Summary
Recently a non-programmer co-worker was giving me a hard time about not liking spreadsheets (Microsoft Excel or Google Sheets). He thinks it's the funniest thing that:I HATE SPREADSHEETS!
If it's not obvious this is a rant with lots of explanation, there is much to be learned for new programmers and hopefully a few users can understand spreadsheets a little better.
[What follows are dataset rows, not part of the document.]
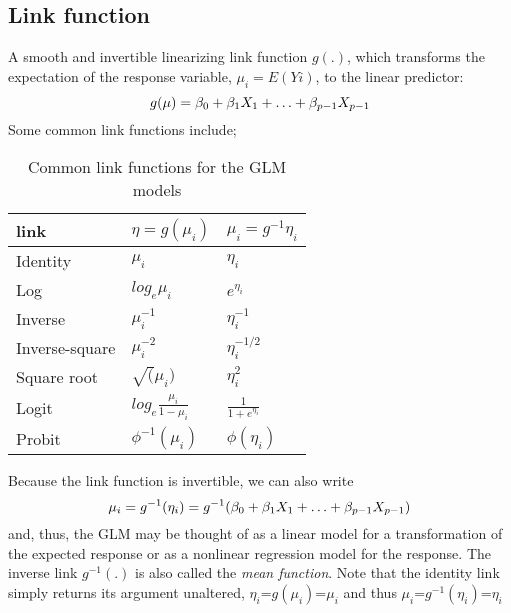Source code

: \subsection{Link function}
A smooth and invertible linearizing link function $g(.)$, which transforms the expectation of the response variable, $\mu_i = E(Yi)$, to the linear predictor:
\begin{equation}
	\centering
	g(\mu) = \beta_0 + \beta_1 X_1 + \ldots + \beta_{p-1}X_{p-1} 
\end{equation}
Some common link functions include;
\begin{table}[H]
	\caption{Common link functions for the GLM models}
	\centering
	\begin{tabular}{@{}lll@{}}
		\toprule
		\textbf{link}           & \textbf{$\eta=g(\mu_{i})$} & \textbf{$\mu_i=g^{-1}\eta_i$} \\ \midrule
		Identity       & $\mu_i$                                                & $\eta_i$                                                                              \\
		Log            & $log_{e}\mu_i$                                             & $e^{\eta_i}$                                                                         \\
		Inverse        & $\mu_{i}^{-1}$                                        &$\eta_{i}^{-1}$                                                                      \\
		Inverse-square & $\mu_{i}^{-2}$                                 & $\eta_{i}^{-1/2}$                                                                    \\
		Square root    & $\sqrt(\mu_i)$                                          & $\eta_{i}^2$                                                                       \\
		Logit          & $log_e \frac{\mu_i}{1-\mu_i}$                             & $\frac{1}{1+e^{\eta_{i}}}$                                                                        \\
		Probit         & $\phi^{-1}(\mu_i)$ &$\phi(\eta_{i})$                                                                                                          \\ \bottomrule
	\end{tabular}
\end{table}
Because the link function is invertible, we can also write
\begin{equation}
	\centering
	\mu_{i}=g^{-1}(\eta_{i})=g^{-1}(\beta_0 + \beta_1 X_1 + \ldots + \beta_{p-1}X_{p-1})
\end{equation}
and, thus, the GLM may be thought of as a linear model for a transformation of the expected
response or as a nonlinear regression model for the response. The inverse link $g^{-1}(.)$ is also called the \textit{mean function}.  Note that the identity link simply returns its argument unaltered, $\eta_{i}$=$g(\mu_{i})$=$\mu_{i}$ and thus $\mu_{i}$=$g^{-1}(\eta_{i})$=$\eta_{i}$


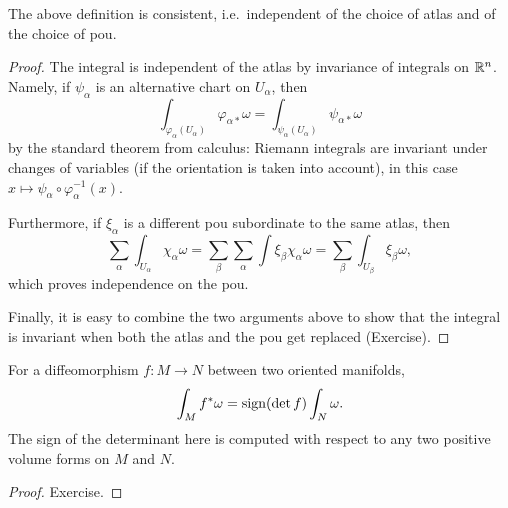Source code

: \begin{prop}
    The above definition is consistent, i.e.\ independent of the choice of atlas and of the choice of \gls{pou}.
\end{prop}
\begin{proof}
    The integral is independent of the atlas by invariance of integrals on $\mathbb{R}^n$. Namely, if $\psi_\alpha$ is an alternative chart on $U_\alpha$, then
    \[\int_{\varphi_\alpha(U_\alpha)}\varphi_{\alpha\ast}\omega=\int_{\psi_\alpha(U_\alpha)}\psi_{\alpha\ast}\omega\]
    by the standard theorem from calculus: Riemann integrals are invariant under changes of variables (if the orientation is taken into account), in this case $x\mapsto \psi_\alpha\circ\varphi_\alpha^{-1}(x)$.

    Furthermore, if $\xi_\alpha$ is a different \gls{pou} subordinate to the same atlas, then
    \[\sum_\alpha\int_{U_\alpha}\chi_\alpha\omega=\sum_\beta\sum_\alpha\int \xi_\beta\chi_\alpha\omega=\sum_\beta\int_{U_\beta}\xi_\beta\omega,\]
    which proves independence on the \gls{pou}.

    Finally, it is easy to combine the two arguments above to show that the integral is invariant when both the atlas and the \gls{pou} get replaced (Exercise).
\end{proof}


\begin{prop}
    For a diffeomorphism $f:M\to N$ between two oriented manifolds,
    \[\int_M f^\ast \omega=\operatorname{sign}(\det f) \int_N \omega.\]
    The sign of the determinant here is computed with respect to any two positive volume forms on $M$ and $N$.
\end{prop}
\begin{proof}
Exercise.
\end{proof}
There are no curse words but the tone is negative and/or cynical.
Background
First a little background, I've been a professional business application programmer for 20 years. In that time I've worked with a lot spreadsheets, everything from helping users create formula's to maintaining a VBA spreadsheet that runs 100's of queries against a MySQL database, then applies formulas to the results. I've also created a Google Sheet that does a mail merge and is used to send over 5,000 (non-SPAM) emails per day.I've seen data loss, data corruption and tried to explain to users why these things happened. I understand the limits of a spreadsheet and have pushed those limits, it's not pure hate for spreadsheets it's about using them to solve the right problem.
How a programmer sees a spreadsheet
The most common request I receive is to "Import a spreadsheet into a database". This seems simple and shouldn't be hard because every program has this feature and the user has worked really hard on the spreadsheet and it has all the right fields and data for their task and it already works.Process Questions:
- One time or scheduled import?
- Expected number of records?
- How many people edit the file?
- What is the source of the data?
- How do they change the data from the original?
Data Quality Questions:
- What is the actual file format? XLS, XLSX, CSV, Other?
- How many columns, rows?
- How many sheets?
- Are there column headers?
- Same number of column headers as columns?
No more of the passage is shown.